EXERCISE REQUIREMENTS: Please repeat every record exactly, leaving out any pictures.

━━━━

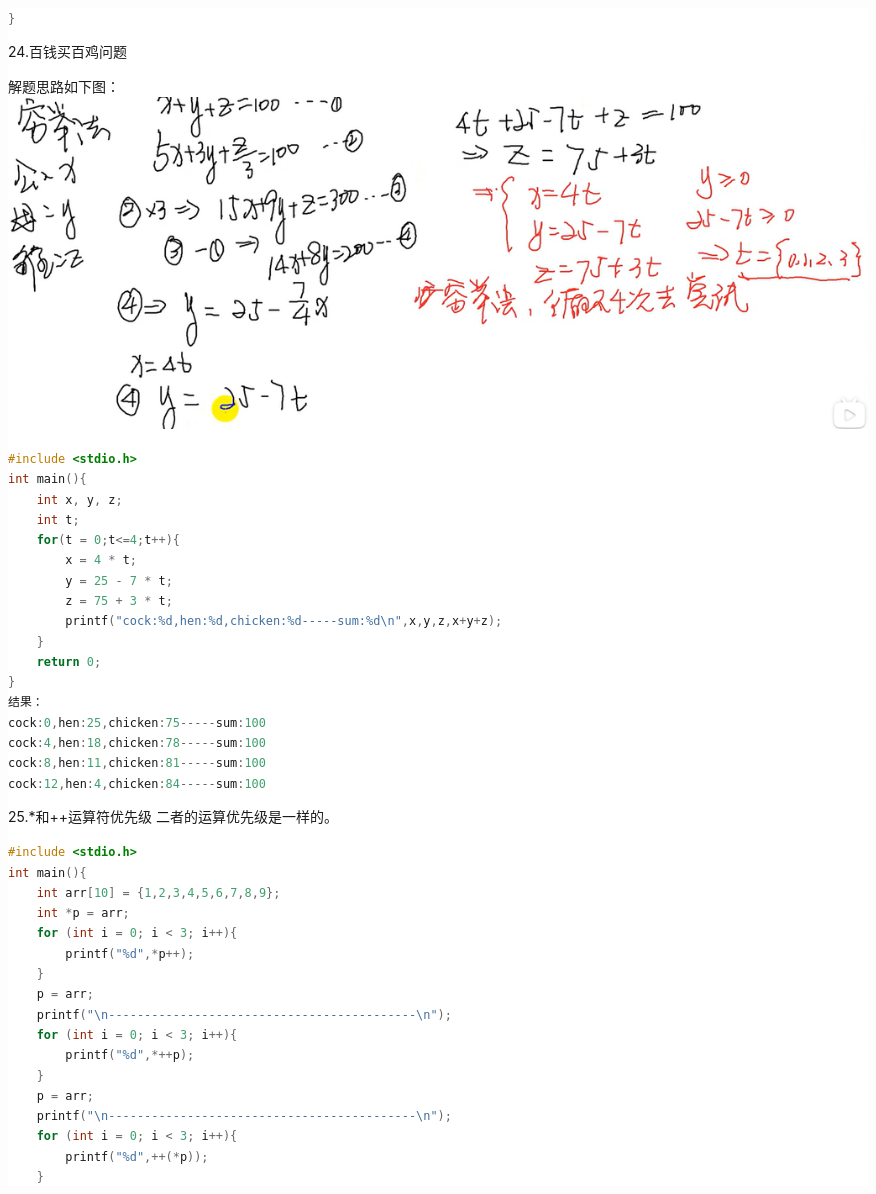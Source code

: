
 ```c
}
```

24.百钱买百鸡问题

解题思路如下图：
![alt text](image-7.png)

```C
#include <stdio.h>
int main(){
    int x, y, z;
    int t;
    for(t = 0;t<=4;t++){
        x = 4 * t;
        y = 25 - 7 * t;
        z = 75 + 3 * t;
        printf("cock:%d,hen:%d,chicken:%d-----sum:%d\n",x,y,z,x+y+z);
    }
    return 0;
}
结果：
cock:0,hen:25,chicken:75-----sum:100
cock:4,hen:18,chicken:78-----sum:100
cock:8,hen:11,chicken:81-----sum:100
cock:12,hen:4,chicken:84-----sum:100
```

25.*和++运算符优先级
二者的运算优先级是一样的。
```C
#include <stdio.h>
int main(){
    int arr[10] = {1,2,3,4,5,6,7,8,9};
    int *p = arr;
    for (int i = 0; i < 3; i++){
        printf("%d",*p++);
    }
    p = arr;
    printf("\n-------------------------------------------\n");
    for (int i = 0; i < 3; i++){
        printf("%d",*++p);
    }
    p = arr;
    printf("\n-------------------------------------------\n");
    for (int i = 0; i < 3; i++){
        printf("%d",++(*p));
    }
```
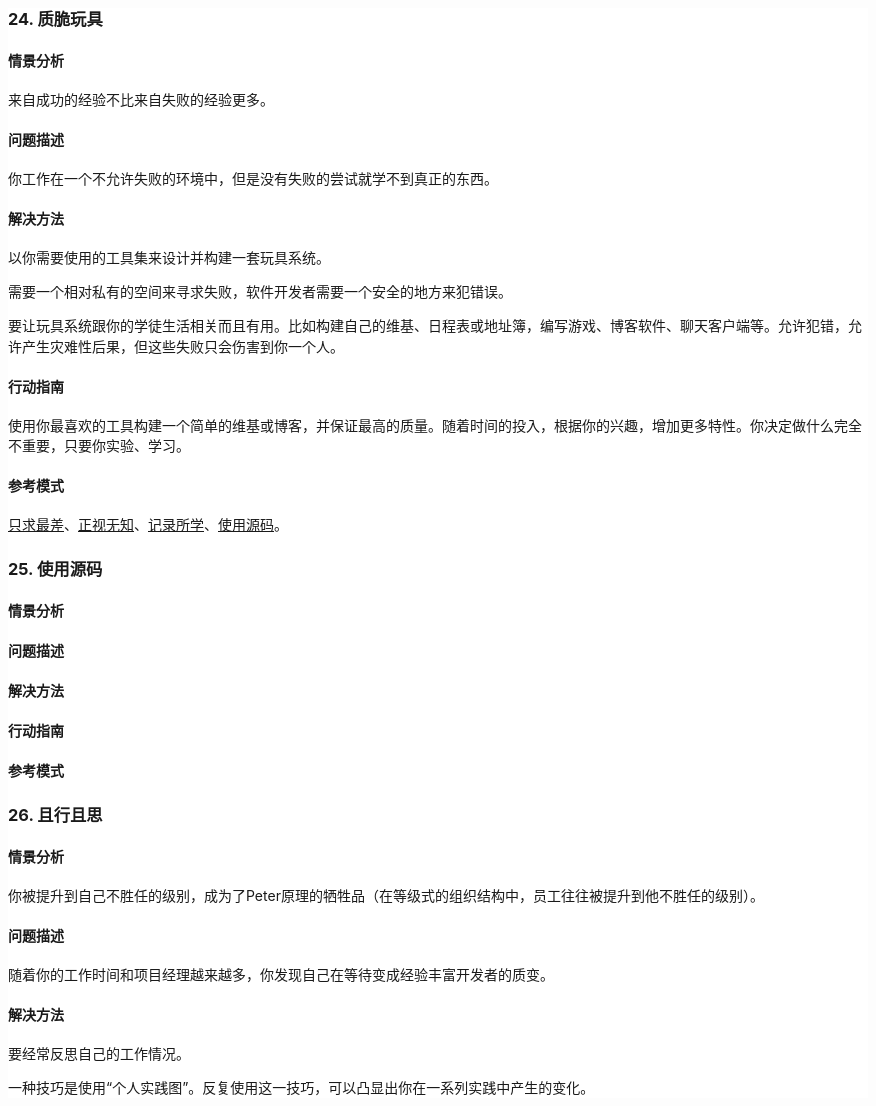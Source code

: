 
<h3 id="breakable_toys">24. 质脆玩具</h3>

#### 情景分析

来自成功的经验不比来自失败的经验更多。

#### 问题描述

你工作在一个不允许失败的环境中，但是没有失败的尝试就学不到真正的东西。

#### 解决方法

以你需要使用的工具集来设计并构建一套玩具系统。

需要一个相对私有的空间来寻求失败，软件开发者需要一个安全的地方来犯错误。

要让玩具系统跟你的学徒生活相关而且有用。比如构建自己的维基、日程表或地址簿，编写游戏、博客软件、聊天客户端等。允许犯错，允许产生灾难性后果，但这些失败只会伤害到你一个人。

#### 行动指南

使用你最喜欢的工具构建一个简单的维基或博客，并保证最高的质量。随着时间的投入，根据你的兴趣，增加更多特性。你决定做什么完全不重要，只要你实验、学习。

#### 参考模式

[只求最差](#be_the_worst)、[正视无知](#confront_your_ignorance)、[记录所学](#record_what_you_learn)、[使用源码](#use_the_source)。

<h3 id="use_the_source">25. 使用源码</h3>

#### 情景分析


#### 问题描述


#### 解决方法


#### 行动指南


#### 参考模式


<h3 id="reflect_as_your_work">26. 且行且思</h3>

#### 情景分析

你被提升到自己不胜任的级别，成为了Peter原理的牺牲品（在等级式的组织结构中，员工往往被提升到他不胜任的级别）。

#### 问题描述

随着你的工作时间和项目经理越来越多，你发现自己在等待变成经验丰富开发者的质变。

#### 解决方法

要经常反思自己的工作情况。

一种技巧是使用“个人实践图”。反复使用这一技巧，可以凸显出你在一系列实践中产生的变化。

━━━━

WRITTEN RESPONSE:
Source code

:
 ```c
}
```

24.百钱买百鸡问题

解题思路如下图：
![alt text](image-7.png)

```C
#include <stdio.h>
int main(){
    int x, y, z;
    int t;
    for(t = 0;t<=4;t++){
        x = 4 * t;
        y = 25 - 7 * t;
        z = 75 + 3 * t;
        printf("cock:%d,hen:%d,chicken:%d-----sum:%d\n",x,y,z,x+y+z);
    }
    return 0;
}
结果：
cock:0,hen:25,chicken:75-----sum:100
cock:4,hen:18,chicken:78-----sum:100
cock:8,hen:11,chicken:81-----sum:100
cock:12,hen:4,chicken:84-----sum:100
```

25.*和++运算符优先级
二者的运算优先级是一样的。
```C
#include <stdio.h>
int main(){
    int arr[10] = {1,2,3,4,5,6,7,8,9};
    int *p = arr;
    for (int i = 0; i < 3; i++){
        printf("%d",*p++);
    }
    p = arr;
    printf("\n-------------------------------------------\n");
    for (int i = 0; i < 3; i++){
        printf("%d",*++p);
    }
    p = arr;
    printf("\n-------------------------------------------\n");
    for (int i = 0; i < 3; i++){
        printf("%d",++(*p));
    }
```
Source code

: 
<h3 id="breakable_toys">24. 质脆玩具</h3>

#### 情景分析

来自成功的经验不比来自失败的经验更多。

#### 问题描述

你工作在一个不允许失败的环境中，但是没有失败的尝试就学不到真正的东西。

#### 解决方法

以你需要使用的工具集来设计并构建一套玩具系统。

需要一个相对私有的空间来寻求失败，软件开发者需要一个安全的地方来犯错误。

要让玩具系统跟你的学徒生活相关而且有用。比如构建自己的维基、日程表或地址簿，编写游戏、博客软件、聊天客户端等。允许犯错，允许产生灾难性后果，但这些失败只会伤害到你一个人。

#### 行动指南

使用你最喜欢的工具构建一个简单的维基或博客，并保证最高的质量。随着时间的投入，根据你的兴趣，增加更多特性。你决定做什么完全不重要，只要你实验、学习。

#### 参考模式

[只求最差](#be_the_worst)、[正视无知](#confront_your_ignorance)、[记录所学](#record_what_you_learn)、[使用源码](#use_the_source)。

<h3 id="use_the_source">25. 使用源码</h3>

#### 情景分析


#### 问题描述


#### 解决方法


#### 行动指南


#### 参考模式


<h3 id="reflect_as_your_work">26. 且行且思</h3>

#### 情景分析

你被提升到自己不胜任的级别，成为了Peter原理的牺牲品（在等级式的组织结构中，员工往往被提升到他不胜任的级别）。

#### 问题描述

随着你的工作时间和项目经理越来越多，你发现自己在等待变成经验丰富开发者的质变。

#### 解决方法

要经常反思自己的工作情况。

一种技巧是使用“个人实践图”。反复使用这一技巧，可以凸显出你在一系列实践中产生的变化。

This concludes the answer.